▼
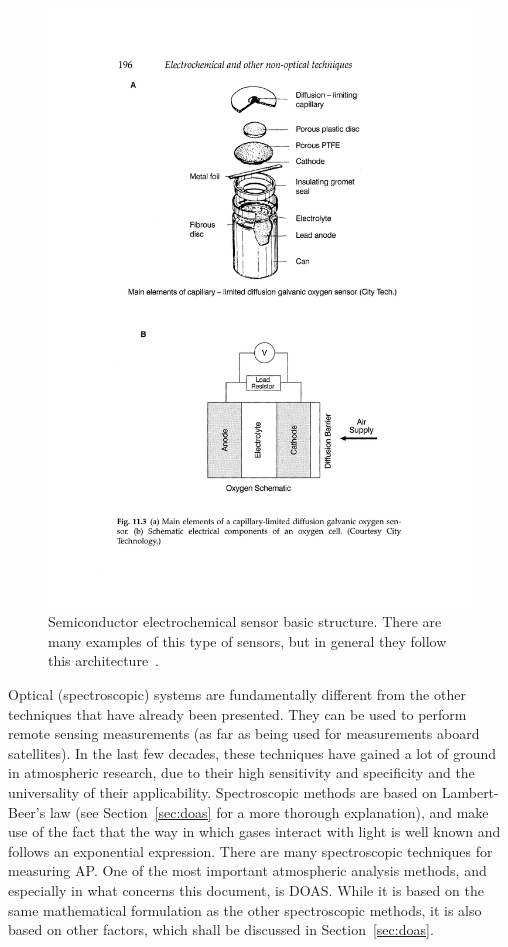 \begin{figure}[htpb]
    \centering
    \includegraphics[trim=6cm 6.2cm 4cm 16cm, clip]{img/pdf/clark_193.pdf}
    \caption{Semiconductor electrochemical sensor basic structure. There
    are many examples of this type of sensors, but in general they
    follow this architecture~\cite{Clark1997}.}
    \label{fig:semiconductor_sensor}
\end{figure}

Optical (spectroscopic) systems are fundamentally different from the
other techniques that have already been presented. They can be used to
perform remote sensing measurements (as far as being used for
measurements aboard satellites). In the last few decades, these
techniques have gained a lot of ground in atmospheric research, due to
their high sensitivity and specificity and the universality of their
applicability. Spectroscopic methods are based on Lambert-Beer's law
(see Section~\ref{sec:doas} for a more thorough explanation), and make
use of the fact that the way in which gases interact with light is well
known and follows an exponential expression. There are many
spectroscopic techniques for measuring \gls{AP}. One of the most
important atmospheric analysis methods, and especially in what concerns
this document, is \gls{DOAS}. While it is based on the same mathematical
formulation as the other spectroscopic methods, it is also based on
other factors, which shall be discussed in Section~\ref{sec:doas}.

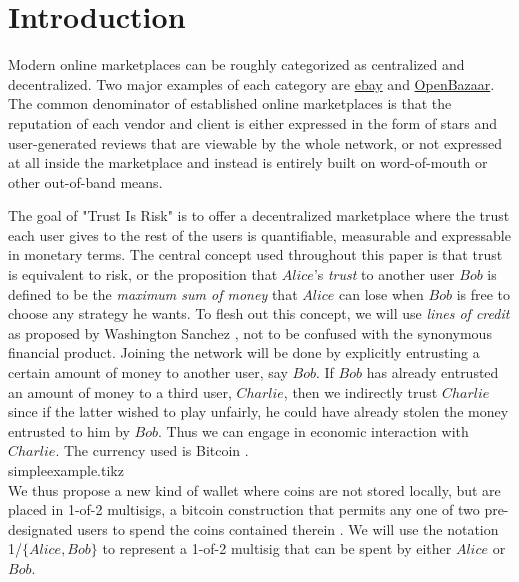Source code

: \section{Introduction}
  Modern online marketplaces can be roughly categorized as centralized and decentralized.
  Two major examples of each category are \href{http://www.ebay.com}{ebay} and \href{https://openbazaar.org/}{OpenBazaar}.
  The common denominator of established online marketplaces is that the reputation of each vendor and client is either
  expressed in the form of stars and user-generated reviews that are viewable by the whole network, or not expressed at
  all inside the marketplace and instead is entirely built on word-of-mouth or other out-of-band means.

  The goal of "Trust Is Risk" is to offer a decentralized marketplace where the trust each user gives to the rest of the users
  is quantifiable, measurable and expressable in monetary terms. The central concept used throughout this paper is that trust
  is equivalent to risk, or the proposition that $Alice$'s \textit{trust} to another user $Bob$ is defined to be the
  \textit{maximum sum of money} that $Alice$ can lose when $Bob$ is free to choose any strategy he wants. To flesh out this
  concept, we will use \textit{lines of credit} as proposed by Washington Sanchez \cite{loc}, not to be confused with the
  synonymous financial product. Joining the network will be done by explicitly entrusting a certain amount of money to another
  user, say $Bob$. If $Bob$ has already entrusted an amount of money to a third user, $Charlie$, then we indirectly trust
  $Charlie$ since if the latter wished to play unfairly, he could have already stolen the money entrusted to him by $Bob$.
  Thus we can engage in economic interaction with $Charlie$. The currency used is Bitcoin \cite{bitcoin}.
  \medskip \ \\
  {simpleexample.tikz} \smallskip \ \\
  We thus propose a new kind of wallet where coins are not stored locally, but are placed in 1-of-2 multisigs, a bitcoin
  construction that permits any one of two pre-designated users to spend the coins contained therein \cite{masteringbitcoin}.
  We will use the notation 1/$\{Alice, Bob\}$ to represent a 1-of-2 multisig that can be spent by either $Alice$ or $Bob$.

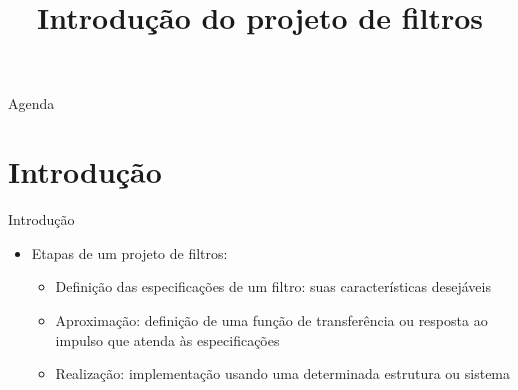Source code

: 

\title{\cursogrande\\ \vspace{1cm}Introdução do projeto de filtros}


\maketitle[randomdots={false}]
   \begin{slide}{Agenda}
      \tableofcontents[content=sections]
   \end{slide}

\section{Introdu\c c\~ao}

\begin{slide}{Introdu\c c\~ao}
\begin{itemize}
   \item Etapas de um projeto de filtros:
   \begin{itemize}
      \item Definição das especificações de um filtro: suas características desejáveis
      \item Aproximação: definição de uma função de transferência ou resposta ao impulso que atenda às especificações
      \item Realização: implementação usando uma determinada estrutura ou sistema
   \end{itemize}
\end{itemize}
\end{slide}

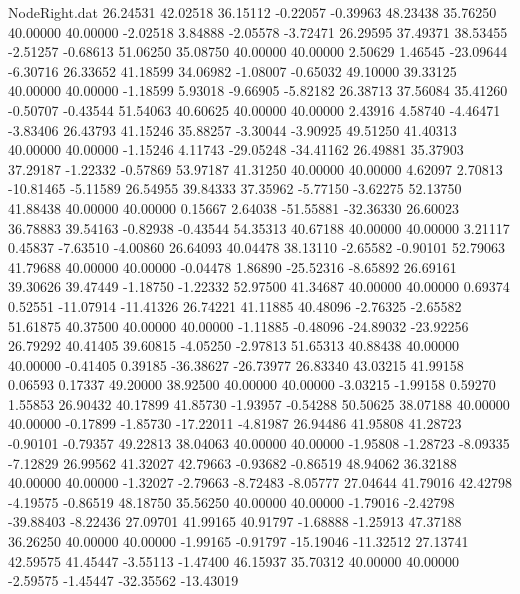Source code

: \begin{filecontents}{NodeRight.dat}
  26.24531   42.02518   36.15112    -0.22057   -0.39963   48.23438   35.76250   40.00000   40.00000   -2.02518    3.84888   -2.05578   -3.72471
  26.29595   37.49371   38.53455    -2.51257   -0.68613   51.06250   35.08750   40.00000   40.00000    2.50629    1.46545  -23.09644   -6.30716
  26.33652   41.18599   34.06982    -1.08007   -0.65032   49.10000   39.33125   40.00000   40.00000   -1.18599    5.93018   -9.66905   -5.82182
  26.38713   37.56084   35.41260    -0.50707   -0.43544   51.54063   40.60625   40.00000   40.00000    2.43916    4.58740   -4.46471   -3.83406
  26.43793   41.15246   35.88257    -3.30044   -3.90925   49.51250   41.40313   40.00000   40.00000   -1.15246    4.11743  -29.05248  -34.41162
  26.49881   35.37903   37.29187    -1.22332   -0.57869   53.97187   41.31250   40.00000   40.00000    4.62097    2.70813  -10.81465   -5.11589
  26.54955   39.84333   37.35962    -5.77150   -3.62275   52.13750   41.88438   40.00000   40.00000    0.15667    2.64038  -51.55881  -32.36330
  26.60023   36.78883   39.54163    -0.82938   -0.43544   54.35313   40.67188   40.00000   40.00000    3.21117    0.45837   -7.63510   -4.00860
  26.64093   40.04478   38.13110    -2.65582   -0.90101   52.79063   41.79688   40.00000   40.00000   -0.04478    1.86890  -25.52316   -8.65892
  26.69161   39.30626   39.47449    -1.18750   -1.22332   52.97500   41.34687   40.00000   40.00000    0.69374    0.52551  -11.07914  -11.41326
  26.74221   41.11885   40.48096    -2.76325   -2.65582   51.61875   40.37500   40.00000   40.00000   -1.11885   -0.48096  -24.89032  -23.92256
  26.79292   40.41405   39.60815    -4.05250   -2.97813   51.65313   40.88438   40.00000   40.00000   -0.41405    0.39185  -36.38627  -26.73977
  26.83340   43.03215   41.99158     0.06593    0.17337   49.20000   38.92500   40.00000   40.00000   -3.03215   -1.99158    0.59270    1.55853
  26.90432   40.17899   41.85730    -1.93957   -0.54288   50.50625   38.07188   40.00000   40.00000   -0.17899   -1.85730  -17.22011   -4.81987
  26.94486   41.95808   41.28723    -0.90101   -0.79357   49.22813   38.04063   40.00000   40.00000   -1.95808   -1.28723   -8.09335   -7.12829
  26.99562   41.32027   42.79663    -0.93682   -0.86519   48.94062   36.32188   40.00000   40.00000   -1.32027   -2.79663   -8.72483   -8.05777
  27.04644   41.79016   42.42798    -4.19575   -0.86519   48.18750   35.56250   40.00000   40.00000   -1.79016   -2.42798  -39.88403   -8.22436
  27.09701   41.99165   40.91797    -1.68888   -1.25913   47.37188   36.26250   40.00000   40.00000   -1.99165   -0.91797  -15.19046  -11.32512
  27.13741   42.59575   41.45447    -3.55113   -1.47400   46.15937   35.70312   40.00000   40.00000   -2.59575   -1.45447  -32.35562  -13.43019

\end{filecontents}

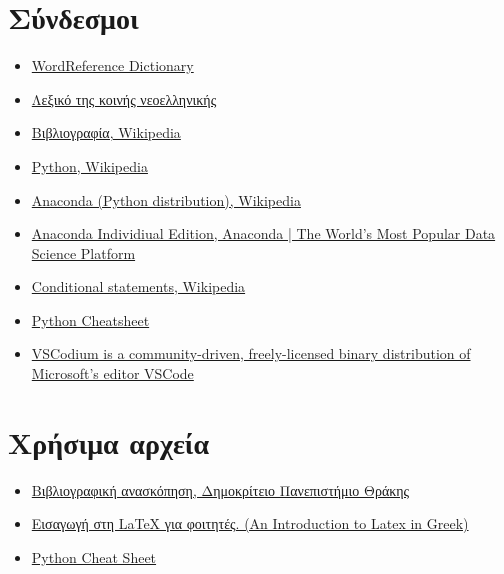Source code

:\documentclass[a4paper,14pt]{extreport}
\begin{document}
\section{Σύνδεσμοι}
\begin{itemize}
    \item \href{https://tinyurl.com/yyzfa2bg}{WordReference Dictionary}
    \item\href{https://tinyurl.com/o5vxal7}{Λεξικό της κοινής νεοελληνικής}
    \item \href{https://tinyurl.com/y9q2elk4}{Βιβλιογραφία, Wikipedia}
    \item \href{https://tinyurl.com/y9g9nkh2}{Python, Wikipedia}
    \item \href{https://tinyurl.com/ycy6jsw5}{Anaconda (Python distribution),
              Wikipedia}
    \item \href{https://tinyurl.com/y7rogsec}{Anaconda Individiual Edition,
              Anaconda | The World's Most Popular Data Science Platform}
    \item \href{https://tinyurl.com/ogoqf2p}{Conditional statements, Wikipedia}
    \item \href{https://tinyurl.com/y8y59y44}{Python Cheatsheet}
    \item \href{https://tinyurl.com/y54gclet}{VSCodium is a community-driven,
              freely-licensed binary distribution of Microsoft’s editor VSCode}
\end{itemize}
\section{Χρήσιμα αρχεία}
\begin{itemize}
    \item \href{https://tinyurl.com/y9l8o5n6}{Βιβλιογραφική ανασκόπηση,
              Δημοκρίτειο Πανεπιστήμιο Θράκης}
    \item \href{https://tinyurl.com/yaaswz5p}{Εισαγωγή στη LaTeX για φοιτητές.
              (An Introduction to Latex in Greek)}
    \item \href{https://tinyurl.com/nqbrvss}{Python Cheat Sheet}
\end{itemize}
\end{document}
▲
*What to work on*. Could you show every line of the material that includes the string "Alice"?

*Solved exercise*.
  is equivalent to risk, or the proposition that $Alice$'s \textit{trust} to another user $Bob$ is defined to be the
  \textit{maximum sum of money} that $Alice$ can lose when $Bob$ is free to choose any strategy he wants. To flesh out this
  We will use the notation 1/$\{Alice, Bob\}$ to represent a 1-of-2 multisig that can be spent by either $Alice$ or $Bob$.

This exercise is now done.